— What the task asks —
From the first line of the data through the line containing "The authors are", return each line exactly.

-------- Input

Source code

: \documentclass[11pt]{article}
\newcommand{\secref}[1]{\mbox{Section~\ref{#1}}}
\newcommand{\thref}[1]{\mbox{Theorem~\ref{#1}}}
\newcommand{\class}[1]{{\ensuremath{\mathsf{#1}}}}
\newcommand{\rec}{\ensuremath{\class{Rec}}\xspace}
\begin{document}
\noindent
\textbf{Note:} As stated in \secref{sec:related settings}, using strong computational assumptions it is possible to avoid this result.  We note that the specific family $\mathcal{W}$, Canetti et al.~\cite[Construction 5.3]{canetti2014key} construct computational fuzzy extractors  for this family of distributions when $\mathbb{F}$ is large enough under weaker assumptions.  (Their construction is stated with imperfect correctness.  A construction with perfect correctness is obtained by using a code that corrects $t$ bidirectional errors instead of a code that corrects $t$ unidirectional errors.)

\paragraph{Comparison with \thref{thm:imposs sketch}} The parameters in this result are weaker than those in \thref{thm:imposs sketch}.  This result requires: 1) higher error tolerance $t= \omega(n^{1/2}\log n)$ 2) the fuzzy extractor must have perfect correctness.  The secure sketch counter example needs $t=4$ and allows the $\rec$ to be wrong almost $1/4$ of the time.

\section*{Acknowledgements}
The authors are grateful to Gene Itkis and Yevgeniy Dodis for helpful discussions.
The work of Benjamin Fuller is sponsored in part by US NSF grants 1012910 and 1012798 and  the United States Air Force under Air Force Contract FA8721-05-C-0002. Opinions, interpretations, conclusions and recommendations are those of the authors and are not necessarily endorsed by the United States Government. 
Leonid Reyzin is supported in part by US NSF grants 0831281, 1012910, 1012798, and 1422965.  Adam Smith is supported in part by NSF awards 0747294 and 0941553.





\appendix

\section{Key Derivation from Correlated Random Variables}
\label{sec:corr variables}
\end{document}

----------------

— Your solution —
Source code

: \documentclass[11pt]{article}
\newcommand{\secref}[1]{\mbox{Section~\ref{#1}}}
\newcommand{\thref}[1]{\mbox{Theorem~\ref{#1}}}
\newcommand{\class}[1]{{\ensuremath{\mathsf{#1}}}}
\newcommand{\rec}{\ensuremath{\class{Rec}}\xspace}
\begin{document}
\noindent
\textbf{Note:} As stated in \secref{sec:related settings}, using strong computational assumptions it is possible to avoid this result.  We note that the specific family $\mathcal{W}$, Canetti et al.~\cite[Construction 5.3]{canetti2014key} construct computational fuzzy extractors  for this family of distributions when $\mathbb{F}$ is large enough under weaker assumptions.  (Their construction is stated with imperfect correctness.  A construction with perfect correctness is obtained by using a code that corrects $t$ bidirectional errors instead of a code that corrects $t$ unidirectional errors.)

\paragraph{Comparison with \thref{thm:imposs sketch}} The parameters in this result are weaker than those in \thref{thm:imposs sketch}.  This result requires: 1) higher error tolerance $t= \omega(n^{1/2}\log n)$ 2) the fuzzy extractor must have perfect correctness.  The secure sketch counter example needs $t=4$ and allows the $\rec$ to be wrong almost $1/4$ of the time.

\section*{Acknowledgements}
The authors are grateful to Gene Itkis and Yevgeniy Dodis for helpful discussions.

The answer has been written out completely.